The journey to Skyros was long, back in the ’70s. We had to cross Evia island on narrow roads to reach Kymi and then catch the boat to the island. Very few visited the island, especially in winter. We traveled together with our neighboors Venus and Theodore , because he was an architect freshly arrived from Paris and was building a house on the island for a French woman. All of us squeezed into my father’s car. A cassette with Greek songs—always the same one, on repeat. It was a great adventure that ended at Kyra Kali’s house, an incredible, colorful universe. A stone house with traditional wooden structures inside: downstairs the living room with Skyrian carved wooden furniture, the fireplace, stone-built couches that doubled as beds; at the back a small kitchen, and next to it a wooden staircase—well, not really a staircase, just three or four steps—that led up to the sfas. The sfas was essentially a wooden loft overlooking the living room, with an intricately carved wooden divider separating the rooms. The floor was covered with colorful loom-woven kilims; the walls decorated with plates, jugs, copperware; the bedding was handwoven or woolen—scratchy and not to my liking at all—and the blankets were heavy but beautiful, full of colors and patterns. In this tucked-away, wooden, colorful, low-ceilinged world lies, I suppose, the starting point of my love for all kinds of handmade embroidery—everything falls under “embroidery” for me. I know there are many categories, but that’s what I call them: embroidery. I remember Kyra Kali taking me down to the basement where the loom was, and I would stare at the woolen balls of yarn in bright colors. What a world!

This is the world that wells up inside me whenever I see blankets, crib bumpers, woven cloths, kilims… I imagine the women weaving alone with their thoughts, counting, handling the weft, tracing and copying the pattern—birds, hares and kings, peacocks and little figures with woolen caps. I picture them in pairs spinning wool, laughing at half-whispered secret jokes about the boys who made their cheeks blush; washing the wool in copper pots, dyeing it with walnut husks, eating a rusk or an olive. These are the women I see before me—from Thrace down to Crete, from Naxos to Mytilene, Lefkada and Skopelos—spinning, embroidering, weaving in cold and in warmth, creating blankets, cloths, bridal linens, ensuring the family had what it needed, and sometimes so that she might hold a special place as a golden-handed craftswoman, a housewife known by name. In every piece of embroidery, I think I’m searching for that name lost in oblivion; I’m looking to give a name, to remember an Argyro, an Eleni—or better yet, Vangelis’ Lenio, whose fingers were slender like stems and who worked cutwork embroidery like no one else. Her linen curtains still flutter in the breeze, together with Maritsa’s towels, hanging at the sides of the washstand beneath the mirror that greets you with a “good morning.”

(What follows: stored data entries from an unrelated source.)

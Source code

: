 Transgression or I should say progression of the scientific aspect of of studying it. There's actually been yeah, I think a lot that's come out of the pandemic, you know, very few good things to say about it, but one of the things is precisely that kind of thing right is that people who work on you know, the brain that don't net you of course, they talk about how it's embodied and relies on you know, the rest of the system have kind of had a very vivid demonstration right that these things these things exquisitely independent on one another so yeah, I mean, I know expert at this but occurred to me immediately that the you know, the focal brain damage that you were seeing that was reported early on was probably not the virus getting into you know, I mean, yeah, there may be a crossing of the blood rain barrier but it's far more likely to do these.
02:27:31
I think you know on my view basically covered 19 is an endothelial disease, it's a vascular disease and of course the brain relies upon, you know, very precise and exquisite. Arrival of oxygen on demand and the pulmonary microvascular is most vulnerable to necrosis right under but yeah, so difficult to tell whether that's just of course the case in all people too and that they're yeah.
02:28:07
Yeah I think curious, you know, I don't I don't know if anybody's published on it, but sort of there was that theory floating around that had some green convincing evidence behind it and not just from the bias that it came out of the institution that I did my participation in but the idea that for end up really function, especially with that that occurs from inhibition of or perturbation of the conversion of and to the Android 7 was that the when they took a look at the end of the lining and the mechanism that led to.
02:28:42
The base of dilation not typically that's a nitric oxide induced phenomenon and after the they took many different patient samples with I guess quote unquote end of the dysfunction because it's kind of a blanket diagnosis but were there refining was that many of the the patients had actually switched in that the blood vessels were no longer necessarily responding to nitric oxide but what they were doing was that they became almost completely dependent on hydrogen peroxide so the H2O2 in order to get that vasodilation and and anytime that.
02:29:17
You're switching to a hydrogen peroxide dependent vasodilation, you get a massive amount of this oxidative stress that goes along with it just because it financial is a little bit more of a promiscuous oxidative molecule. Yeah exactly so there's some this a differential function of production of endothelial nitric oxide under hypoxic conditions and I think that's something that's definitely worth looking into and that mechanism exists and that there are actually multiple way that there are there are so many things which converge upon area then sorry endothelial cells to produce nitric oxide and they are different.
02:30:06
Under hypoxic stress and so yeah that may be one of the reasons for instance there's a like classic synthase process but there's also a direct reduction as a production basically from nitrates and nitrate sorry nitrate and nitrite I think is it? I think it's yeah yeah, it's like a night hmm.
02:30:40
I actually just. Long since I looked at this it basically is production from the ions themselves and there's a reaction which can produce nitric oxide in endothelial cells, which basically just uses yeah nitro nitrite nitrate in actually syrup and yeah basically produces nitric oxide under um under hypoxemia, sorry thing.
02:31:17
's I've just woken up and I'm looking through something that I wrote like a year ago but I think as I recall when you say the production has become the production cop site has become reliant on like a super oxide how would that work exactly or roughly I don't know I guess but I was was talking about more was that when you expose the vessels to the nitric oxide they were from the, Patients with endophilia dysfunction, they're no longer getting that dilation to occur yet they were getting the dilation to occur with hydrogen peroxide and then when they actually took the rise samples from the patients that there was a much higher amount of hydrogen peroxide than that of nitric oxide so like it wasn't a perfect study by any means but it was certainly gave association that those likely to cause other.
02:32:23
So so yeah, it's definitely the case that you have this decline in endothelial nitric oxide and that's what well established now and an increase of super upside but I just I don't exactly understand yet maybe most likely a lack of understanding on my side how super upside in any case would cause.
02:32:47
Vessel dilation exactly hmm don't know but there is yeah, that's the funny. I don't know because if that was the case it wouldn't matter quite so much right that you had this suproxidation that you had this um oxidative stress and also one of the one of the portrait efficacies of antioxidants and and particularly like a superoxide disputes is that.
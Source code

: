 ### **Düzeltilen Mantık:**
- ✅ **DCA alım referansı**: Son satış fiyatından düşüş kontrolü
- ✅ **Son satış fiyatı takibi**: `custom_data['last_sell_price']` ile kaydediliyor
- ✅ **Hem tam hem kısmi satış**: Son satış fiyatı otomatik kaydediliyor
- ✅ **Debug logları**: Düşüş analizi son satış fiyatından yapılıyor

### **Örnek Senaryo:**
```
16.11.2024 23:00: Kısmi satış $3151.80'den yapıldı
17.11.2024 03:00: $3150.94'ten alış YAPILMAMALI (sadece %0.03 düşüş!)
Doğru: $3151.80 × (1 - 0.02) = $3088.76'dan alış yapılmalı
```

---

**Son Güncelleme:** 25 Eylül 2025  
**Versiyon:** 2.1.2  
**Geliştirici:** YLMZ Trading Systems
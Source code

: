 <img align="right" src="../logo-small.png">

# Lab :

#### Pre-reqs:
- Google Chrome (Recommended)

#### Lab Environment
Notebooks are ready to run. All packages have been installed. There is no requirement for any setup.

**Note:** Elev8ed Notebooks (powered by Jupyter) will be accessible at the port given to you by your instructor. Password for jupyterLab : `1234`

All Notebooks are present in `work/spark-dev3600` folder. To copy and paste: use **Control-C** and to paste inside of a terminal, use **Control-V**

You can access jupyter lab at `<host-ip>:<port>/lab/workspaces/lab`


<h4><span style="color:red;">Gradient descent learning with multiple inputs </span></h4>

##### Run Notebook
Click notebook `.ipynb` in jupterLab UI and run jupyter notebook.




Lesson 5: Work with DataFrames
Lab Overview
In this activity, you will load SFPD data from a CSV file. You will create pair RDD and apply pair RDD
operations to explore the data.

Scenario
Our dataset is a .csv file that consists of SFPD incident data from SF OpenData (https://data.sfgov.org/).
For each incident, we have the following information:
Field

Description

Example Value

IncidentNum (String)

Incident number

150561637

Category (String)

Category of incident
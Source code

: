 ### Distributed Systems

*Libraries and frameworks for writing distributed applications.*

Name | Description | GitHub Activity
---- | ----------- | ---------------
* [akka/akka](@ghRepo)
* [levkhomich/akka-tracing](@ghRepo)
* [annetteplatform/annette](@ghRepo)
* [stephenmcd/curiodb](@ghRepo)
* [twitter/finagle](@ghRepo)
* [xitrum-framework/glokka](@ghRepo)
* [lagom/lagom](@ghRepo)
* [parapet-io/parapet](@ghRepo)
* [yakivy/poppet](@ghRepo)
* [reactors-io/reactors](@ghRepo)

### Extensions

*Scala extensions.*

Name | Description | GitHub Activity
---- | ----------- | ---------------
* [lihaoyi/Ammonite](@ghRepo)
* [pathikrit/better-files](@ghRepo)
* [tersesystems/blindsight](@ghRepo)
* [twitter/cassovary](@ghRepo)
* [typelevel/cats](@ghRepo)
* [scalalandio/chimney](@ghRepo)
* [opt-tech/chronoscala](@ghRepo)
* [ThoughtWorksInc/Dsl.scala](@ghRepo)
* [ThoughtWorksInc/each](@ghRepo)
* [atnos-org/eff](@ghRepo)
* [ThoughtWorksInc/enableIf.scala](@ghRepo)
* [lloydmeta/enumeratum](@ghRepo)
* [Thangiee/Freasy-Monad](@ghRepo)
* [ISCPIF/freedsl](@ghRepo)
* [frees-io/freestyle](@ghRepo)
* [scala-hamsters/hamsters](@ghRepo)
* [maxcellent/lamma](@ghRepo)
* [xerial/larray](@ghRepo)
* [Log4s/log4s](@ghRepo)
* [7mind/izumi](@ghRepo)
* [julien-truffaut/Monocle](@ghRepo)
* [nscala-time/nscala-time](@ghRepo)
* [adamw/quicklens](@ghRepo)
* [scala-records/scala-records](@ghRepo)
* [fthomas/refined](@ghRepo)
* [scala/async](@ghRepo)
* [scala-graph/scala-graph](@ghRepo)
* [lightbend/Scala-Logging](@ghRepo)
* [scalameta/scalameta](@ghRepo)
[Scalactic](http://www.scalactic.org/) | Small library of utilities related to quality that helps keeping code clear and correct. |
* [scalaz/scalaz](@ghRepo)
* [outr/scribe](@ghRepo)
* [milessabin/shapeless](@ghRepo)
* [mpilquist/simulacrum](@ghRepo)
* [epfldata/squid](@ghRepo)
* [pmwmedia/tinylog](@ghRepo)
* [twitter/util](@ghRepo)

Sounds rise up, and scents, and laughter, and tears, and nights lit by the lamp.

It’s not that the past seems romantic—because it wasn’t. It was hard, cold, hungry, and heavy. But it had a human breath to it, something I miss so deeply in our times. And so—how else can I say it?—if we are all to vanish into the universe as though we never existed, then by gathering all these fragments I want to proclaim that I saw you, daughters; I heard you; I danced with you at your weddings; I stole a sip of tsipouro with you; and I lay down on your beddings, which are as beautiful as you yourselves once were.